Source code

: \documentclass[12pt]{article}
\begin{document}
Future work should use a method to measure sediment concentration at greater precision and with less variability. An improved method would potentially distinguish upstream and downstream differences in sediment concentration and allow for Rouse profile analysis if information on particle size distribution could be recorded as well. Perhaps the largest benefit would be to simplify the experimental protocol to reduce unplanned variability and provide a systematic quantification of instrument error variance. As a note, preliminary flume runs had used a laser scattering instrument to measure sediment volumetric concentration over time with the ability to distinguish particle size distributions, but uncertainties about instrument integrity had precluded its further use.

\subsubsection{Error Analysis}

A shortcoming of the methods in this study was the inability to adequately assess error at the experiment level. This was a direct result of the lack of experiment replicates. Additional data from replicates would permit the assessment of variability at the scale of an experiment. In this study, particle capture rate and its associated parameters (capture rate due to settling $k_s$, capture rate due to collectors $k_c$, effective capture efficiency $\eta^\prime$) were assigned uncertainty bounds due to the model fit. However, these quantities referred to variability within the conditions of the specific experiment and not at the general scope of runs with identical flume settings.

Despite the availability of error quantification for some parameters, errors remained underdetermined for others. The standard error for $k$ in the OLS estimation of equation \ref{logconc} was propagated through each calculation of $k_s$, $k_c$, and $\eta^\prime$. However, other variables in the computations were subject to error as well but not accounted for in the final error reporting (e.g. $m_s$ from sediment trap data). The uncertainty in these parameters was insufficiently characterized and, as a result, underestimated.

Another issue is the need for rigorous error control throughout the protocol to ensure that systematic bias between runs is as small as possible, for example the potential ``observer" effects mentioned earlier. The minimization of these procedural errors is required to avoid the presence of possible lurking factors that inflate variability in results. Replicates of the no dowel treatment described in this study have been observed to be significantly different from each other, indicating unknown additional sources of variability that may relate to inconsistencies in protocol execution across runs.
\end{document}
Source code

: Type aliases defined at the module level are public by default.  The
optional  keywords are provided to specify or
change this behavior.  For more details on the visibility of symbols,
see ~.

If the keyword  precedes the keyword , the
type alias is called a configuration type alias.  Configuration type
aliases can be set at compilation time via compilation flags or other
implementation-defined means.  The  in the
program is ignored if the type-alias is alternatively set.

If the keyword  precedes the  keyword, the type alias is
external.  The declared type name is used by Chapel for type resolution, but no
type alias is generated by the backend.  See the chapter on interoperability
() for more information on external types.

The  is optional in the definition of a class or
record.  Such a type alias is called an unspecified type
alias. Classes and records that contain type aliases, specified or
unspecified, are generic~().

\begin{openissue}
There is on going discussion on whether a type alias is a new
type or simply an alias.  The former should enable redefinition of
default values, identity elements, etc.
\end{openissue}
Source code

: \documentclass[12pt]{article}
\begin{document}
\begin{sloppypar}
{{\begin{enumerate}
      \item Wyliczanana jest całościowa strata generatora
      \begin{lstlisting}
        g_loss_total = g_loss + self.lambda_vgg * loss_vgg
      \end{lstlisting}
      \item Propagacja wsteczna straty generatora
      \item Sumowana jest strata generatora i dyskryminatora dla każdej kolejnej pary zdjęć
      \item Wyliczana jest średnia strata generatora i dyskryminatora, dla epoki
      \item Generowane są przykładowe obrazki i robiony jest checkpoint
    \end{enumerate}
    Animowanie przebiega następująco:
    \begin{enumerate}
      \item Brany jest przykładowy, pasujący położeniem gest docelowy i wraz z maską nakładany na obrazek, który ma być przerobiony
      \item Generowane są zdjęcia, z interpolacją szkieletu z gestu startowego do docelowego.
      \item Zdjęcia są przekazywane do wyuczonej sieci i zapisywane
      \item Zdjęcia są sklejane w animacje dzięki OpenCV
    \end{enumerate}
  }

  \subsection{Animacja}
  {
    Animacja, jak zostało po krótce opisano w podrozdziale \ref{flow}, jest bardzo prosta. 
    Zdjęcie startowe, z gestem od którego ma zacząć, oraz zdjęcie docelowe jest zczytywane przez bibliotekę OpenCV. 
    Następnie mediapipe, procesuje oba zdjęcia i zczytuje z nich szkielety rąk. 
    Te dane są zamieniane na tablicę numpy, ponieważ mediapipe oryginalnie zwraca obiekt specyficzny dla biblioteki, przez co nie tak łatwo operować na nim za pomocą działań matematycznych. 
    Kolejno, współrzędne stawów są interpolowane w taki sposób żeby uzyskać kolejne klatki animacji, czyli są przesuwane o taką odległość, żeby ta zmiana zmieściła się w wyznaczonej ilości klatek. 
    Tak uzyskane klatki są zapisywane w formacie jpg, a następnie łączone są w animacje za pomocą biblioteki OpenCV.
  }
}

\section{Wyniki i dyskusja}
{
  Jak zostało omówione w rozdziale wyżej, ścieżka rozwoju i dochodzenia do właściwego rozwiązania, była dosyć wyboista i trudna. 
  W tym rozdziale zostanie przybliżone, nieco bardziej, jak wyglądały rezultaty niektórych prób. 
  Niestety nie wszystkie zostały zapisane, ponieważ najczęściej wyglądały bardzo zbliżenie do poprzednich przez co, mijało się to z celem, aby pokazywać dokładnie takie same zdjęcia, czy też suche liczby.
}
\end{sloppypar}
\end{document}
________________________
What you should do:
Using the records above, copy every line that has the word "defined" in it.

Reply to the exercise:
: Type aliases defined at the module level are public by default.  The
implementation-defined means.  The  in the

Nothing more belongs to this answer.